Каждый из актеров делает это, конечно, по-своему, но каждый так или иначе применяет вслед за драматургом необходимую дозу гиперболизации образа. Николай у заслуженного артиста России Бориса Щербакова - неистощимый на выдумки заводила всевозможных мужицких авантюр, но при этом вполне себе хозяин, у него вон даже целая куча кирпича припасена, впрочем, валяется она на улице, словно намек: дескать, у меня и так всего хватает, подумаешь, кирпич… Но этот же с виду бесшабашный кутила оказывается способным на такую глубину переживаний, и так сильно, мощно, так искренне передает это артист, что пронзительный монолог Б. Щербакова становится едва ли не кульминационным моментом спектакля. А как чудесна в образе предприимчиво-забавной Макеевны заслуженная артистка России Светлана Колганова. О, эти спортивные штаны в компании с платьем в горошек и аляповатым пиджачишком! А к ним еще и мешок с кирпичами в придачу, которые бедолага потихоньку таскает у «богатенького» Коли на ремонт прохудившейся печи. Уморительные повадки этакой самостоятельной бабенки актриса рисует щедрыми, сочными мазками что в речи, что в походке своей героини. При всем том отчетливо ясно, что ее простоватость и глуповатость - лишь внешняя защитная маска одиночества, вынужденного потихоньку греться у чужого семейного счастья (глядишь, и от ее отремонтированной печи теплом повеет), подтанцовывая слаженной кадрили двух любящих пар…

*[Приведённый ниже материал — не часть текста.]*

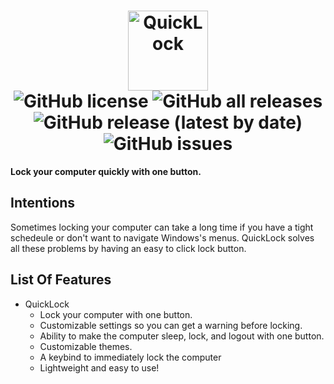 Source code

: <h1 align="center">
   <img src="https://user-images.githubusercontent.com/53088136/145694415-865e38fc-757c-4668-a9dc-50605b2961eb.png" alt="QuickLock" height="128" /><br>
  <img alt="GitHub license" src="https://img.shields.io/github/license/litetools/QuickLock?style=flat-square"> <img alt="GitHub all releases" src="https://img.shields.io/github/downloads/LiteTools/QuickLock/total?style=flat-square"> <img alt="GitHub release (latest by date)" src="https://img.shields.io/github/v/release/LiteTools/QuickLock?style=flat-square"> <img alt="GitHub issues" src="https://img.shields.io/github/issues/LiteTools/QuickLock?style=flat-square">
</h1>

**Lock your computer quickly with one button.**

## Intentions
Sometimes locking your computer can take a long time if you have a tight schedeule or don't want to navigate Windows's menus. QuickLock solves all these problems by having an easy to click lock button.
   
## List Of Features
   
- QuickLock
   - Lock your computer with one button.
   - Customizable settings so you can get a warning before locking.
   - Ability to make the computer sleep, lock, and logout with one button.
   - Customizable themes.
   - A keybind to immediately lock the computer
   - Lightweight and easy to use!
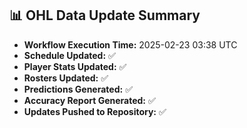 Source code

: ## 📊 OHL Data Update Summary
- **Workflow Execution Time:** 2025-02-23 03:38 UTC
- **Schedule Updated:** ✅
- **Player Stats Updated:** ✅
- **Rosters Updated:** ✅
- **Predictions Generated:** ✅
- **Accuracy Report Generated:** ✅
- **Updates Pushed to Repository:** ✅

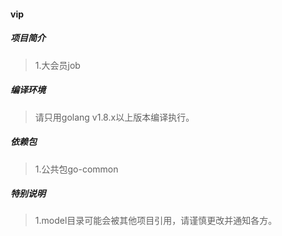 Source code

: #### vip

##### 项目简介
> 1.大会员job

##### 编译环境
> 请只用golang v1.8.x以上版本编译执行。

##### 依赖包
> 1.公共包go-common

##### 特别说明
> 1.model目录可能会被其他项目引用，请谨慎更改并通知各方。
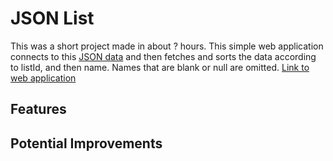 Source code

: # JSON List

This was a short project made in about ? hours. This simple web application connects to this [JSON data](https://fetch-hiring.s3.amazonaws.com/hiring.json) and then fetches and sorts the data according to listId, and then name. Names that are blank or null are omitted.
[Link to web application]()

## Features

## Potential Improvements
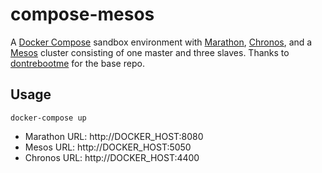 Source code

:# compose-mesos
A [Docker Compose][] sandbox environment with [Marathon][], [Chronos][], and a [Mesos][] cluster consisting of one master and three slaves. Thanks to [dontrebootme](https://github.com/dontrebootme) for the base repo.

## Usage

`docker-compose up`

- Marathon URL: http://DOCKER_HOST:8080
- Mesos URL: http://DOCKER_HOST:5050
- Chronos URL: http://DOCKER_HOST:4400

[docker compose]: https://github.com/docker/compose
[marathon]: https://mesosphere.github.io/marathon/
[chronos]: http://mesos.github.io/chronos/
[mesos]: http://mesos.apache.org/
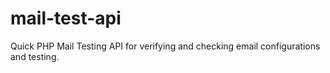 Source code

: # mail-test-api
Quick PHP Mail Testing API for verifying and checking email configurations and testing.

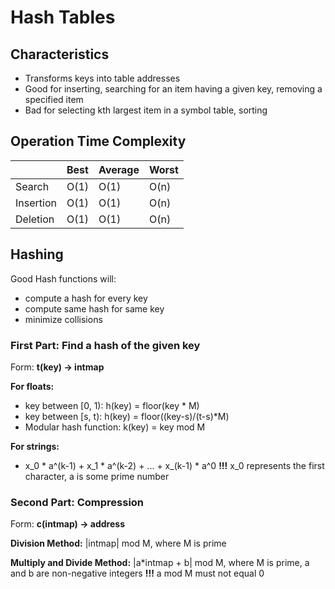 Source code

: # Hash Tables

## Characteristics
- Transforms keys into table addresses
- Good for inserting, searching for an item having a given key, removing a specified item
- Bad for selecting kth largest item in a symbol table, sorting

## Operation Time Complexity
|  | Best | Average | Worst |
|:--|:--|:--|:--|
| Search | O(1) | O(1) | O(n) |
| Insertion | O(1) | O(1) | O(n) |
| Deletion | O(1) | O(1) | O(n) |

## Hashing
Good Hash functions will:
- compute a hash for every key
- compute same hash for same key
- minimize collisions

### First Part: Find a hash of the given key
Form: **t(key) -> intmap**

**For floats:**
- key between [0, 1): h(key) = floor(key * M)
- key between [s, t): h(key) = floor((key-s)/(t-s)*M)
- Modular hash function: k(key) = key mod M

**For strings:**
- x_0 * a^(k-1) + x_1 * a^(k-2) + ... + x_(k-1) * a^0
	**!!!** x_0 represents the first character, a is some prime number

### Second Part: Compression
Form: **c(intmap) -> address**

**Division Method:**
|intmap| mod M, where M is prime

**Multiply and Divide Method:**
|a*intmap + b| mod M, where M is prime, a and b are non-negative integers
**!!!** a mod M must not equal 0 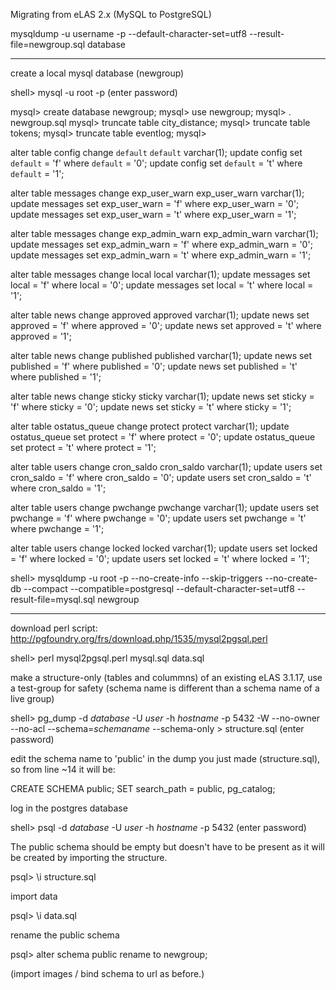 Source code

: 
Migrating from eLAS 2.x (MySQL to PostgreSQL)

mysqldump -u username -p --default-character-set=utf8 --result-file=newgroup.sql database

---------------------

create a local mysql database (newgroup)

shell> mysql -u root -p
(enter password)

mysql> create database newgroup;
mysql> use newgroup;
mysql> \. newgroup.sql
mysql> truncate table city_distance;
mysql> truncate table tokens;
mysql> truncate table eventlog;
mysql>

alter table config change `default` `default` varchar(1);
update config set `default` = 'f' where `default` = '0';
update config set `default` = 't' where `default` = '1';

alter table messages change exp_user_warn exp_user_warn varchar(1);
update messages set exp_user_warn = 'f' where exp_user_warn = '0';
update messages set exp_user_warn = 't' where exp_user_warn = '1';

alter table messages change exp_admin_warn exp_admin_warn varchar(1);
update messages set exp_admin_warn = 'f' where exp_admin_warn = '0';
update messages set exp_admin_warn = 't' where exp_admin_warn = '1';

alter table messages change local local varchar(1);
update messages set local = 'f' where local = '0';
update messages set local = 't' where local = '1';

alter table news change approved approved varchar(1);
update news set approved = 'f' where approved = '0';
update news set approved = 't' where approved = '1';

alter table news change published published varchar(1);
update news set published = 'f' where published = '0';
update news set published = 't' where published = '1';

alter table news change sticky sticky varchar(1);
update news set sticky = 'f' where sticky = '0';
update news set sticky = 't' where sticky = '1';

alter table ostatus_queue change protect protect varchar(1);
update ostatus_queue set protect = 'f' where protect = '0';
update ostatus_queue set protect = 't' where protect = '1';

alter table users change cron_saldo cron_saldo varchar(1);
update users set cron_saldo = 'f' where cron_saldo = '0';
update users set cron_saldo = 't' where cron_saldo = '1';

alter table users change pwchange pwchange varchar(1);
update users set pwchange = 'f' where pwchange = '0';
update users set pwchange = 't' where pwchange = '1';

alter table users change locked locked varchar(1);
update users set locked = 'f' where locked = '0';
update users set locked = 't' where locked = '1';

shell> mysqldump -u root -p --no-create-info --skip-triggers --no-create-db --compact --compatible=postgresql --default-character-set=utf8 --result-file=mysql.sql newgroup

--------------
download perl script: http://pgfoundry.org/frs/download.php/1535/mysql2pgsql.perl

shell> perl mysql2pgsql.perl mysql.sql data.sql


make a structure-only (tables and colummns) of an existing eLAS 3.1.17, use a test-group for safety (schema name is different than a schema name of a live group)

shell> pg_dump -d _database_ -U _user_ -h _hostname_ -p 5432 -W --no-owner --no-acl --schema=_schemaname_ --schema-only > structure.sql
(enter password)

edit the schema name to 'public' in the dump you just made (structure.sql), so from line ~14 it will be:

CREATE SCHEMA public;
SET search_path = public, pg_catalog;


log in the postgres database

shell> psql -d _database_ -U _user_ -h _hostname_ -p 5432
(enter password)

The public schema should be empty but doesn't have to be present as it will be created by importing the structure.

psql> \i structure.sql

import data

psql> \i data.sql

rename the public schema

psql> alter schema public rename to newgroup;

(import images / bind schema to url as before.)

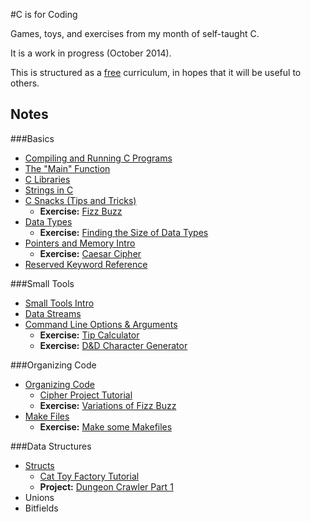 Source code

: #C is for Coding

Games, toys, and exercises from my month of self-taught C.

It is a work in progress (October 2014).

This is structured as a [free][license] curriculum, in hopes that it will be
useful to others.

[license]: ./MIT-LICENSE

## Notes
###Basics
 - [Compiling and Running C Programs][compiling-and-running]
 - [The "Main" Function][main]
 - [C Libraries][c-libraries]
 - [Strings in C][c-strings]
 - [C Snacks (Tips and Tricks)][c-snacks]
   - **Exercise:** [Fizz Buzz][fizz-buzz]
 - [Data Types][data-types]
   - **Exercise:** [Finding the Size of Data Types][finding-size-of]
 - [Pointers and Memory Intro][pointers-intro]
   - **Exercise:** [Caesar Cipher][caesar-cipher]
 - [Reserved Keyword Reference][keyword-ref]

[compiling-and-running]: notes/intro/compiling-and-running.md
[main]: notes/intro/main_function.md
[c-libraries]: notes/intro/libraries_intro.md
[c-strings]: notes/intro/strings.md
[c-snacks]: notes/intro/c_snacks.md
[fizz-buzz]: exercises/intro/fizz_buzz.md
[data-types]: notes/intro/data_types.md
[finding-size-of]: exercises/data_types/finding_size_of.md
[pointers-intro]: #TODO_notes/intro/pointers_intro.md
[caesar-cipher]: #TODO_exercises/intro/caesar_cipher.md
[keyword-ref]: notes/intro/reserved_keywords.md

###Small Tools
 - [Small Tools Intro][small-tools-intro]
 - [Data Streams][data-streams]
 - [Command Line Options & Arguments][command-line-options]
   - **Exercise:** [Tip Calculator][tip-calculator]
   - **Exercise:** [D&D Character Generator][character-generator]

[small-tools-intro]: notes/small_tools/small_tools_intro.md
[data-streams]: notes/small_tools/data_streams.md
[command-line-options]: notes/small_tools/command_line_options.md
[tip-calculator]: exercises/command_line_opts_args/tip_calculator.md
[character-generator]: exercises/command_line_opts_args/character_generator.md

###Organizing Code
 - [Organizing Code][organizing-code-intro]
   - [Cipher Project Tutorial][cipher-project-tutorial]
   - **Exercise:** [Variations of Fizz Buzz][fizz-buzz-variations]
 - [Make Files][make-files]
   - **Exercise:** [Make some Makefiles][makefile-exercise]

[organizing-code-intro]: #TODO_notes/organizing_code/intro.md
[cipher-project-tutorial]: #TODO_notes/organizing_code/cipher_project_tutorial.md
[fizz-buzz-variations]: exercises/organizing_code/fizz_buzz_variations.md
[make-files]: #TODO_notes/organizing_code/make_files.md
[makefile-exercise]: exercises/organizing_code/makefiles.md

###Data Structures
 - [Structs][structs-intro]
   - [Cat Toy Factory Tutorial][cat-toy-tutorial]
   - **Project:** [Dungeon Crawler Part 1][dungeon-crawler-pt-1]
 - Unions
 - Bitfields

[structs-intro]: notes/data_structures/structs.md
[cat-toy-tutorial]: #TODO_notes/data_structures/cat_toy_tutorial.md
[dungeon-crawler-pt-1]: #TODO_exercises/projects/dungeon_crawler_part_1.md
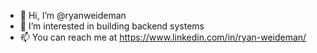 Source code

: - 👋 Hi, I’m @ryanweideman
- 👀 I’m interested in building backend systems
- 📫 You can reach me at https://www.linkedin.com/in/ryan-weideman/

<!---
ryanweideman/ryanweideman is a ✨ special ✨ repository because its `README.md` (this file) appears on your GitHub profile.
You can click the Preview link to take a look at your changes.
--->
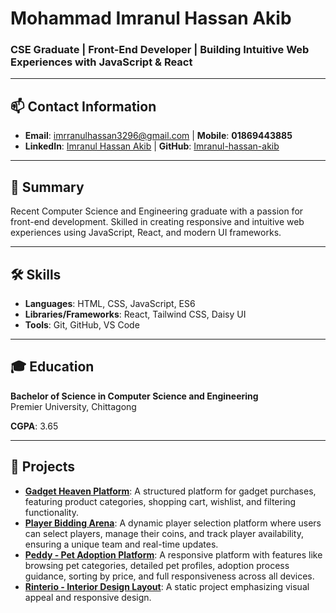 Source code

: # Mohammad Imranul Hassan Akib

### CSE Graduate | Front-End Developer | Building Intuitive Web Experiences with JavaScript & React  

---

## 📫 Contact Information
- **Email**: [imrranulhassan3296@gmail.com](mailto:imrranulhassan3296@gmail.com) | **Mobile**: **01869443885**
- **LinkedIn**: [Imranul Hassan Akib](https://www.linkedin.com/in/mohammad-imranul-hassan-akib-73a510245/) | **GitHub**: [Imranul-hassan-akib](https://github.com/Imranul-hassan) 
  

---

## 📝 Summary
Recent Computer Science and Engineering graduate with a passion for front-end development. Skilled in creating responsive and intuitive web experiences using JavaScript, React, and modern UI frameworks. 

---

## 🛠️ Skills
- **Languages**: HTML, CSS, JavaScript, ES6
- **Libraries/Frameworks**: React, Tailwind CSS, Daisy UI
- **Tools**: Git, GitHub, VS Code

---

## 🎓 Education
**Bachelor of Science in Computer Science and Engineering**  
Premier University, Chittagong

**CGPA**: 3.65

---

## 📂 Projects
- **[Gadget Heaven Platform](https://github.com/Imranul-hassan/gadget-heaven-platform)**: A structured platform for gadget purchases, featuring product categories, shopping cart, wishlist, and filtering functionality.
- **[Player Bidding Arena](https://github.com/Imranul-hassan/player_bidding_arena)**: A dynamic player selection platform where users can select players, manage their coins, and track player availability, ensuring a unique team and real-time updates.
- **[Peddy - Pet Adoption Platform](https://github.com/Imranul-hassan/pet_adoption_platform_javascript)**: A responsive platform with features like browsing pet categories, detailed pet profiles, adoption process guidance, sorting by price, and full responsiveness across all devices.
- **[Rinterio - Interior Design Layout](https://imranul-hassan.github.io/interio-design-tailwind/)**: A static project emphasizing visual appeal and responsive design.
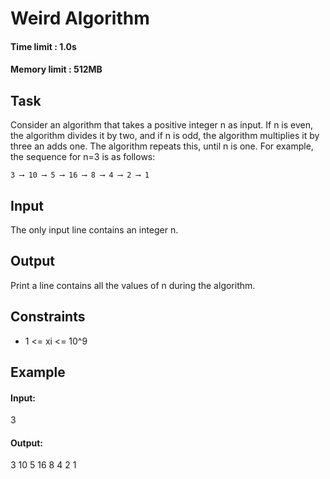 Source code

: # Weird Algorithm
#### Time limit : 1.0s
#### Memory limit : 512MB

## Task
Consider an algorithm that takes a positive integer n as input. If n is even, the algorithm divides it by two, and if n
is odd, the algorithm multiplies it by three an adds one. The algorithm repeats this, until n is one.
For example, the sequence for n=3 is as follows:

    3 ⟶ 10 ⟶ 5 ⟶ 16 ⟶ 8 ⟶ 4 ⟶ 2 ⟶ 1 

## Input
The only input line contains an integer n.
## Output
Print a line contains all the values of n during the algorithm.

## Constraints
- 1 <= xi <= 10^9

## Example
#### Input:
3
#### Output:
3 10 5 16 8 4 2 1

У героя Владимира Петренко тоже свои отличительные черты: этот Саня хоть и в шляпе, но трусоват, робок, по-крестьянски осторожен, все делает с оглядкой. Что, однако, не мешает ему вместе с соседом успешно вляпываться в весьма щекотливые ситуации. Артист, видимо, нарочно изображает Саню преувеличенно на-ивным, почти что дурачком, добиваясь должного сценического эффекта: очередная волна смеха в зале оживает именно при его участии. У него и реплики вроде бы просты до глупости, но одновременно так реалистичны, и кажется, мы только вчера что-то подобное слышали на соседней улице… Под стать всей команде и две такие разные соседки, Лида и Валя, в исполнении артисток Полины Полковниковой и Натальи Светличной. Внешне - антиподы: Лида настоящая деревенская крепкая баба, что называется, в самом соку, Валя хоть и худа да жилиста, тоже по-своему крепка, мне кажется, - вот такие бабы в тяжкую годину на коровах землю пахали… Обе актрисы в стиле всего спектакля играют на преувеличении, играют самозабвенно, ансамблево, гармонично. Отчего вдруг взбесились две соседушки и отважились на эксперименты с мужьями, в конце концов, не важно. Главное, столько во всем этом искренности, наивной веры в добро, стремления к тому, чтобы все были счастливы. Все. А не каждый сам по себе, в своем доме со своей кучей кирпича, со своей бутылью бражки под кроватью, своими коврами, свернутыми в рулоны...
Было бы странно, глядя на новую кадриль, не припомнить старую. Хотя сравнивать эти, по сути, разные работы невозможно. Точно знаю одно: много поклонников было у прежней постановки, много будет и у нынешней. И если мне порой чуть-чуть мешали прямые «кинематографические» ассоциации, позднее подумалось: а ведь перед нами уже не просто конкретная пьеса, а цельное драматургическое пространство, в котором слились неразрывно и голуби любви, и смешливые интонации кадрили, и незыблемое величие нашей общей праматери Деревни, продолжающей питать нас соками жизни - и в прямом, и в переносном смысле. Театр выстроил это пространство для нас, приглашая задать себе непраздный вопрос: кто мы без деревни?